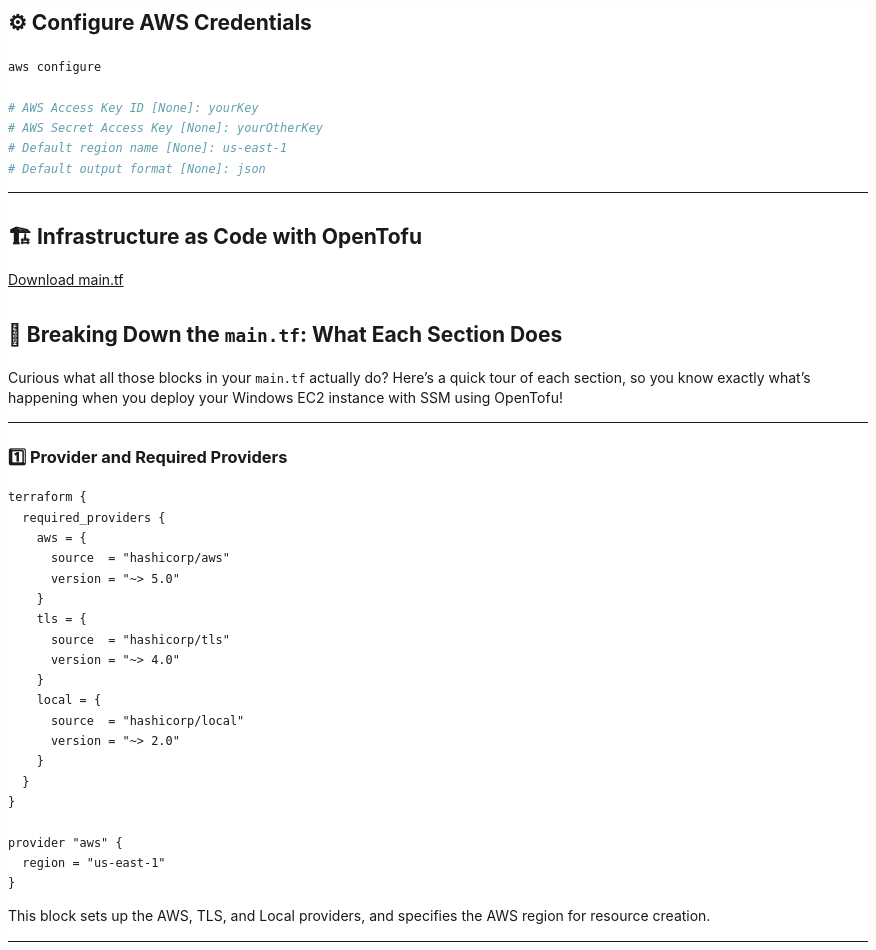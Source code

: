## ⚙️ Configure AWS Credentials

```powershell
aws configure

# AWS Access Key ID [None]: yourKey
# AWS Secret Access Key [None]: yourOtherKey
# Default region name [None]: us-east-1
# Default output format [None]: json
```

---

## 🏗️ Infrastructure as Code with OpenTofu

[Download main.tf](/assets/files/openTofu/windowsDEMO/main.tf)

## 🧩 Breaking Down the `main.tf`: What Each Section Does

Curious what all those blocks in your `main.tf` actually do? Here’s a quick tour of each section, so you know exactly what’s happening when you deploy your Windows EC2 instance with SSM using OpenTofu!

---

### 1️⃣ Provider and Required Providers
```hcl
terraform {
  required_providers {
    aws = {
      source  = "hashicorp/aws"
      version = "~> 5.0"
    }
    tls = {
      source  = "hashicorp/tls"
      version = "~> 4.0"
    }
    local = {
      source  = "hashicorp/local"
      version = "~> 2.0"
    }
  }
}

provider "aws" {
  region = "us-east-1"
}
```
This block sets up the AWS, TLS, and Local providers, and specifies the AWS region for resource creation.

---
········
■ **Task instructions**
Please set down the records above verbatim, with each picture left out.

■ **Final answer**
Source code

:## ⚙️ Configure AWS Credentials

```powershell
aws configure

# AWS Access Key ID [None]: yourKey
# AWS Secret Access Key [None]: yourOtherKey
# Default region name [None]: us-east-1
# Default output format [None]: json
```

---

## 🏗️ Infrastructure as Code with OpenTofu

[Download main.tf](/assets/files/openTofu/windowsDEMO/main.tf)

## 🧩 Breaking Down the `main.tf`: What Each Section Does

Curious what all those blocks in your `main.tf` actually do? Here’s a quick tour of each section, so you know exactly what’s happening when you deploy your Windows EC2 instance with SSM using OpenTofu!

---

### 1️⃣ Provider and Required Providers
```hcl
terraform {
  required_providers {
    aws = {
      source  = "hashicorp/aws"
      version = "~> 5.0"
    }
    tls = {
      source  = "hashicorp/tls"
      version = "~> 4.0"
    }
    local = {
      source  = "hashicorp/local"
      version = "~> 2.0"
    }
  }
}

provider "aws" {
  region = "us-east-1"
}
```
This block sets up the AWS, TLS, and Local providers, and specifies the AWS region for resource creation.

---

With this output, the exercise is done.